Nov 17, 2013

How and when I use constants in regular expression

Premise

In my product some majorly used values are declared in MyAPP::Constants. One benefit of declaring constants is that, by giving name to ambiguous values, we can have better readability. Sample goes as follows:
package MyAPP::Constants;
use strict;
use warnings;
use utf8;
use parent qw/Exporter/;

our @EXPORT;
use Exporter::Constants (
    \@EXPORT => {
        # campaign types to be stored in DB
        CAMPAIGN_TYPE_HALLOWEEN     => 1,
        CAMPAIGN_TYPE_THANKSGIVING => 2,
        CAMPAIGN_TYPE_CHRISTMAS       => 3,
    },
);
For validation I use Data::FormValidator and validation rules are defined in MyAPP::Validator::Constraints like below.
package MyAPP::Validator::Constraints;
use strict;
use warnings;
use utf8;

use parent 'Exporter';
use Module::Functions;
use MyAPP::Constants;

# all public methods are exported
our @EXPORT = Module::Functions::get_public_functions();

sub VALID_BOOL () { qr/\A (0|1) \z/x }
sub VALID_CAMPAIGN_TYPE () { qr/\A [123] \z/x } # see MyAPP::Constants for CAMPAIGN_TYPE_*

How and when to use constants in regular expression

Despite the fact that using constants increases readability, this VALID_CAMPAIGN_TYPE's regular expression obviously doesn't benefit from it.

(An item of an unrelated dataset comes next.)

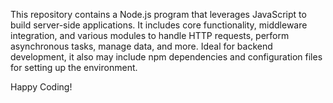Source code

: This repository contains a Node.js program that leverages JavaScript to build server-side applications. It includes core functionality, middleware integration, and various modules to handle HTTP requests, perform asynchronous tasks, manage data, and more. Ideal for backend development, it also may include npm dependencies and configuration files for setting up the environment.




Happy Coding!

In this case, I believe, we should use constants in regular expression to avoid this chaos, but how?
I used dereference-reference trick to do this.
sub VALID_CAMPAIGN_TYPE () {
    qr/\A
        (?:
            ${\( CAMPAIGN_TYPE_HALLOWEEN     )}
          | ${\( CAMPAIGN_TYPE_THANKSGIVING )}
          | ${\( CAMPAIGN_TYPE_CHRISTMAS       )}
        )
    \z/x
}  
Syntax is a bit tricky at the first glance, but now you can tell what values can be set. The most important thing is that if I read this piece of code 3 months later it still makes sense. I or my poor co-worker don't have to go like.... well what values can/should go here? what does qr/\A[123]\z/  mean? I found a link to wiki, but it seems outdated and I'm not sure what goes here...

Benchmark

I used the code below to measure its performance.
#! /usr/bin/env perl
use strict;
use warnings;
use Benchmark qw/:all/;

use constant +{
    STR => 'foo',
    INT => 123,
};

my $input = 'foo';
cmpthese(
    5000000,
    +{
        'plain' => sub {
            $input =~ qr/\A (?: foo ) \z/x;
        },
        'const' => sub {
            $input =~ qr/\A (?: ${\(STR)} ) \z/x;
        },
        'plain_o_modifier' => sub {
            $input =~ qr/\A (?: foo ) \z/xo;
        },
        'const_o_modifier' => sub {
            $input =~ qr/\A (?: ${\(STR)} ) \z/xo;
        },
    }
);

__END__
The result is as we can expect. Plain regular expressions with or without /o modifier are faster and the regexp that uses constant with /o modifier follows. The one that uses constant without /o modifier significantly decreases its performance.
[oklahomer]~% perl benchmark.pl 
                     Rate      const const_o_modifier plain_o_modifier     plain
const            598086/s         --             -17%             -20%      -21%
const_o_modifier 721501/s        21%               --              -4%       -4%
plain_o_modifier 748503/s        25%               4%               --       -1%
plain            753012/s        26%               4%               1%        --
So my conclusion goes:
  • use /o modifier if possible
  • even with /o modifier, the performance varies on process's life cycle because of /o modifier's nature so...
    • see if readability is more important
    • or performance has higher priority 
Well... I think it performs well enough so I use constants anyway, though.